(TASK STATEMENT): Look through the material below for "commit". Copy every line that contains it.

┌──

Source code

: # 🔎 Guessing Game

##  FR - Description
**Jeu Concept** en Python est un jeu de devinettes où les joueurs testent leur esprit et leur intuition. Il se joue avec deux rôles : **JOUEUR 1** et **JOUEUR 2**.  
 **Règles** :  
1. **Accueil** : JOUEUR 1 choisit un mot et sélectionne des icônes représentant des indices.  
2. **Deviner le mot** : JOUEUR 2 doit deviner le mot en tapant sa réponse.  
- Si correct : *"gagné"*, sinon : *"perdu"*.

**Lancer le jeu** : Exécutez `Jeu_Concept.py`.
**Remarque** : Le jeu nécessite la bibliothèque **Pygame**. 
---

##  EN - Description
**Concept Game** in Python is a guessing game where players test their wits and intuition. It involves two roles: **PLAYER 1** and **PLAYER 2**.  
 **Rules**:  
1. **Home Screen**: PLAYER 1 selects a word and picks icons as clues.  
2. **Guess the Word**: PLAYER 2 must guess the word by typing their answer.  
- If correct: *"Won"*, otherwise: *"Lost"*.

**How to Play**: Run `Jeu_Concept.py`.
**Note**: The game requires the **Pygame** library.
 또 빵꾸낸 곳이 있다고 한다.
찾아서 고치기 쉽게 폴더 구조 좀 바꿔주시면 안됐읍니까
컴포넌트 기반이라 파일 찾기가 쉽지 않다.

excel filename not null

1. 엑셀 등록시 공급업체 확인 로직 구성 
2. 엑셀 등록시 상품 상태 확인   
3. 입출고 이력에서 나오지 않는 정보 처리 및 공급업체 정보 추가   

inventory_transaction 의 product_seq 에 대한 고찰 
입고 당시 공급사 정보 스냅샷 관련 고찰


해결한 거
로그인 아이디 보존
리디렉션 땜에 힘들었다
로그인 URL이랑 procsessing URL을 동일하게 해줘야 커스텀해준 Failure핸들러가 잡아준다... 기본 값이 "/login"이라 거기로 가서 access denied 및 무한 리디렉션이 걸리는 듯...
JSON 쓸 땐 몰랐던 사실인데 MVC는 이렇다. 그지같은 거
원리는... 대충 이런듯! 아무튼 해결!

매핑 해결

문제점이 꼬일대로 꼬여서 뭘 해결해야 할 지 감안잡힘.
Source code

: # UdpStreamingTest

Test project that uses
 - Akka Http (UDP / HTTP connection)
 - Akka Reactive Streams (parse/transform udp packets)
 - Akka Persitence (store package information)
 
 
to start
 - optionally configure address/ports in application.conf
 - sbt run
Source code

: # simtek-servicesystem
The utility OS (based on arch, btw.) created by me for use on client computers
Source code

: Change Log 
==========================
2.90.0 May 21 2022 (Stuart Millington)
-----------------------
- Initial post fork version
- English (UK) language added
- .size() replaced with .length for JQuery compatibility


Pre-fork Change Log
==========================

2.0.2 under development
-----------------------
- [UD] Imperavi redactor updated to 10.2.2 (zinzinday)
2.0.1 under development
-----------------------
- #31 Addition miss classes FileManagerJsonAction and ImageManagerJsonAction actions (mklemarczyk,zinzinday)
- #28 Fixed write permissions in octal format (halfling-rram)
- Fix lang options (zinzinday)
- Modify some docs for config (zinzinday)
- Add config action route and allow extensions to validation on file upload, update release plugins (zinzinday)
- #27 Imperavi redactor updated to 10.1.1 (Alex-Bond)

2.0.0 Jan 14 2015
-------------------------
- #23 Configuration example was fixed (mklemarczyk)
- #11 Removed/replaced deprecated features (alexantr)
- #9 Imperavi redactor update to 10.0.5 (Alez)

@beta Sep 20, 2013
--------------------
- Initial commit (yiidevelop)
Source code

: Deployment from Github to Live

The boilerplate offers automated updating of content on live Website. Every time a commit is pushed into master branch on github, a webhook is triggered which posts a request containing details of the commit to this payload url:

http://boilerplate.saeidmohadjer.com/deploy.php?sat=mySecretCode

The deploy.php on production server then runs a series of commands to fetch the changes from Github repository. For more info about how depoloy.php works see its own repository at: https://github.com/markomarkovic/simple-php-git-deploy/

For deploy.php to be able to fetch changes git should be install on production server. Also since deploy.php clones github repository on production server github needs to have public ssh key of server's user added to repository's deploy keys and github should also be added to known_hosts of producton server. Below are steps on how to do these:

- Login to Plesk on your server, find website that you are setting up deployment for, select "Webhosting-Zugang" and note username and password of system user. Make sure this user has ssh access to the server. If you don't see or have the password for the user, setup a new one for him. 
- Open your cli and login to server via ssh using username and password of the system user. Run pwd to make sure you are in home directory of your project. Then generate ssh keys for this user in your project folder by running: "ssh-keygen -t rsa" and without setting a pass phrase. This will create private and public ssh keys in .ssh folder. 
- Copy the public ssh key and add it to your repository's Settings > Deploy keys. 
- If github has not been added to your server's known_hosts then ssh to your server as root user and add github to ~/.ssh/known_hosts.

└──

(RESPONSE TO THE TASK):
- Initial commit (yiidevelop)
The boilerplate offers automated updating of content on live Website. Every time a commit is pushed into master branch on github, a webhook is triggered which posts a request containing details of the commit to this payload url:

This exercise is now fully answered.